In addition to Iolanthe and Yuah, several others live in the Dechantagne household (not including the servants).
Mrs. Colbshallow continues to live with the Dechantagnes. Mrs. C is perhaps the most often encountered household memeber. She has her bit in all six of the books. By this point, she’s pretty much running the house and her son lives right across the street.
Iolana, Iolanthe’s daughter is a toddler in this book and while she appears, she doesn’t have too big a part to play. The same is true of Yuah’s son Augie, who is a tiny baby. Both have a much bigger parts in books 4 & 5.
At that moment a little girl, almost three, in a bright floral dress ran into the room. Her blond hair seemed thin around her chubby, round face, but was supplemented with a large red bow on the top of her head. Bouncing along on her chubby little legs, she was not quite in control of her body, and bumped right into the stuffed arm of Iolanthe’s chair. She was up again quickly, though she left the item she had been carrying, a doll with a dress exactly like hers, lying on the hardwood floor.

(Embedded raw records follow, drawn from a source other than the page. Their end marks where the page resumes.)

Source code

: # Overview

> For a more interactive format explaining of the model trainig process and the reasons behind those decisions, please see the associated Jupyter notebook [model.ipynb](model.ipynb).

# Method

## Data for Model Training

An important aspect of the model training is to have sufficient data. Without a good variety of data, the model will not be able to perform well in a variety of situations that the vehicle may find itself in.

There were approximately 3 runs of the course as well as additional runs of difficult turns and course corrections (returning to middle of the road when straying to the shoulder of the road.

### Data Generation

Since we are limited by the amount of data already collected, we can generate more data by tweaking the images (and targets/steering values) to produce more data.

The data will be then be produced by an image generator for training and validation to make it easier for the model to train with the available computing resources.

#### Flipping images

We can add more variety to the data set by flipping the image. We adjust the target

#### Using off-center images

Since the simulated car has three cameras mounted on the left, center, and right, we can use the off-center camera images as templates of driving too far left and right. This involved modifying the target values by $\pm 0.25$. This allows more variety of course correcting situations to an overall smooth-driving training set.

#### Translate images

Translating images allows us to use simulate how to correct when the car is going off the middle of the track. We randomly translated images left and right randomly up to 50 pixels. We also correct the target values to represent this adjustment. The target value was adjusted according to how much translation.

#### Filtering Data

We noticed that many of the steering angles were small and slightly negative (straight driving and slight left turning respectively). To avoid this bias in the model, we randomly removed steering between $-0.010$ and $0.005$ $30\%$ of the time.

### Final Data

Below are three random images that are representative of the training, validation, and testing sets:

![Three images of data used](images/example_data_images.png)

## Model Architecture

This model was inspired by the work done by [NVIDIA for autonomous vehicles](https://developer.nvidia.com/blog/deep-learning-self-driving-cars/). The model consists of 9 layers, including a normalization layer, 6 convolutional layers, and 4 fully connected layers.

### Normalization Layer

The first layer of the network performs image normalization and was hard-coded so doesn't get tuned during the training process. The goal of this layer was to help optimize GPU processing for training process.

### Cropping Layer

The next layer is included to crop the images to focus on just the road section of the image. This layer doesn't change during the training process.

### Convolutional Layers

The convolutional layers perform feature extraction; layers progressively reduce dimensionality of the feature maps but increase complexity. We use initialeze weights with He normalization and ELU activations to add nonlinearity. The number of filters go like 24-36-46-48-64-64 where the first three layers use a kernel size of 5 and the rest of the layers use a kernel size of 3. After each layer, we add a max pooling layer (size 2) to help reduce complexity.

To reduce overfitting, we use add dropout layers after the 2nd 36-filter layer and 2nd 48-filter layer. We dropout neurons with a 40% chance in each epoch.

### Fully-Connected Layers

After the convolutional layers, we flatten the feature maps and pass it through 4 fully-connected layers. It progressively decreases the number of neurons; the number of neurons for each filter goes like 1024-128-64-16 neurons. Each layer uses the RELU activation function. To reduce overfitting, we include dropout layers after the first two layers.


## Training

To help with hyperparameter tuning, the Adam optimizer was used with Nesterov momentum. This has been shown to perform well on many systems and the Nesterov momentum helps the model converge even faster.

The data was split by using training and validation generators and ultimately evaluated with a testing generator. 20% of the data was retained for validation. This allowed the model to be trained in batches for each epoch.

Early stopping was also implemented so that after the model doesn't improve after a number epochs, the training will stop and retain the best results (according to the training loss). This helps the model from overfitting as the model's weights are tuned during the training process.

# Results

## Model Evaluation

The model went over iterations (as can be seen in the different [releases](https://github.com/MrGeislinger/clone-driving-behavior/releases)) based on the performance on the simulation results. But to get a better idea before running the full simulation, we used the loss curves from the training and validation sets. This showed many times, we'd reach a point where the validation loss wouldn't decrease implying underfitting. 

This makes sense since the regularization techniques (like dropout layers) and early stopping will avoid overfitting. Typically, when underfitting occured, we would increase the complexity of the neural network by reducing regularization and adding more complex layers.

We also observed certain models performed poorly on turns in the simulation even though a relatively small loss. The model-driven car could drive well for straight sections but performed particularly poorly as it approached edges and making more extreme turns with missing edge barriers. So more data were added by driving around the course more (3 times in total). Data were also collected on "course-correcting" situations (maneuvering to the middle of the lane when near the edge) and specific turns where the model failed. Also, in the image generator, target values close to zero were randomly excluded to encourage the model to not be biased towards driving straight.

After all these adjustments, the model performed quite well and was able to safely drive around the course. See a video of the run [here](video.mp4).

“Auntie Yuah,” said the toddler, running to the woman with the baby. “I want to give Augie a kiss.”
“Alright, but carefully. He’s asleep and we don’t want to wake him.”
With the exaggerated movements that are so endearing in the very tiniest human beings, the little girl reached up on her tip-toes and puckered up her lips, stretching them out as far as they could go, and kissed the baby, held out by its mother, with a smacking sound. She then rolled back on her heels, almost losing her balance and falling back onto the coffee table.
“Very sweet,” said Yuah. “Now go see Mummy.”
“Don’t you dare jump on me,” said Iolanthe, as the child trundled around the table toward her. “Your dress is filthy. What have you been doing?”
“Making mud pies.”
“Making mud pies,” muttered the governor. “Sirrek!”
The mottled yellow and brown lizardman returned.
“Who is supposed to be watching Iolana?”
“Kheesie,” hissed Sirrek.
“Remind her that the child is supposed to stay clean. If she can’t do her job, I’m sure that there are others who can. And have her draw Iolana a bath.” Iolanthe turned to Yuah. “If there is one thing you can count on the lizards to get right, it’s bathing.”
Yuah gave a half nod-half shrug of acknowledgement; though the vast majority of her attention was still on the sweet, perfect, angelic, little face of Augustus Marek Virgil Dechantagne. At two months old, he was still so tiny and so helpless that without trying, he activated that part of her that seemed to want to do everything for him and to give him everything. And he looked so much like his father. She held and cuddled him for half an hour, scarcely noticing that everyone else eventually left the room. Finally she was rewarded with his dark blue eyes opening. As he looked back at her, she felt the pull of her milk, and carried the baby upstairs and into the nursery to feed him.